If the entire text is so metaphorical and malleable, what is the point in choosing that religion? It has nothing to do with morals and everything to do with how you were raised. Don’t tell me that humans didn’t have the capacity to restrain themselves from murder until they reached the foothills of Mount Sinai, or that you would suddenly go on a raping spree if you didn’t believe in a god. Morality can be just as easily explained with evolution as biology can.

Apologists might say that religion can be different for everyone, giving way to such malleable interpretations that literally are opposite that of the religious text. If you are against homosexual marriage, something that the bible speaks very little of and without reference to Jesus, then you most surely must be against divorce, or sex before marriage, or haircuts. And for the owning of slaves and ownership and control of women.

Which leads me to find humor when I see an online dating profile that claims “Christianity — and very serious about it”, but lists “casual sex” as to what they are looking for, has tattoos, and advocates for feminism.

At what point do you stop and say that you aren’t living Christian?
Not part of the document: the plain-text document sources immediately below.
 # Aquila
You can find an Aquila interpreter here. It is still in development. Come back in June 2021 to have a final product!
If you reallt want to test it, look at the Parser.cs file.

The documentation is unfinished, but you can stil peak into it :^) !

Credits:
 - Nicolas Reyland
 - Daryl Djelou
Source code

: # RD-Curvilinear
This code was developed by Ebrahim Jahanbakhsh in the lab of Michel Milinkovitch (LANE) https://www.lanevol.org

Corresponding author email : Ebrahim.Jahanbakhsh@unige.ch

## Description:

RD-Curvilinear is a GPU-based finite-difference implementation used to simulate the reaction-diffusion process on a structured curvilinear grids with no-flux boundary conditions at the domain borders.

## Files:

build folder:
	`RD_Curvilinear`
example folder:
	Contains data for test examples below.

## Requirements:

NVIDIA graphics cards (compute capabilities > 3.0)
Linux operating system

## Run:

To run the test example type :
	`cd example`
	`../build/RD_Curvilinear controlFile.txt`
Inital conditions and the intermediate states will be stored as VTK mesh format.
Or any other religion for that matter.

I’m an atheist for many reasons. Atheist is often defined as a “freethinker”, which the Encyclopedia of Religion and Ethics defines as: “[A]n individual should not accept ideas proposed as truth without recourse to knowledge and reason. Thus, freethinkers strive to build their opinions on the basis of facts, scientific inquiry, and logical principles, independent of any logical fallacies or the intellectually limiting effects of authority, confirmation bias, cognitive bias, conventional wisdom, popular culture, prejudice, sectarianism, tradition, urban legend, and all other dogmas. Regarding religion, freethinkers hold that there is insufficient evidence to support the existence of supernatural phenomena.”

I didn’t really call myself an atheist until the middle of high school and even then, I wasn’t so outspoken about it for fear of negative reaction. Although before then, I don’t ever recall having a reason to believe in a god like the Christian one that so many people in my demographic followed. It seemed silly to me that so many people were reading the Bible in bits and pieces. As early as elementary school I remember being confused by this.

I am an atheist, and I have read the Bible cover to cover… not many people I know, who claim Christianity, can say that. I find that a bit ironic.

What I ask of you is to question exactly what it is you believe and to be honest with yourself. If you claim Christianity, or any other religion for that matter, own up to what it instructs. If your metaphorical interpretation isn’t remotely in line with the literal, it likely isn’t the way it’s meant to be interpreted.

If your interpretation of the Bible is so loose that you “pick and choose” or take it as a broad swathing metaphor, you probably aren’t any more Christian than an agnostic or deist because the difference between that and any other broad swathing religion is zilch.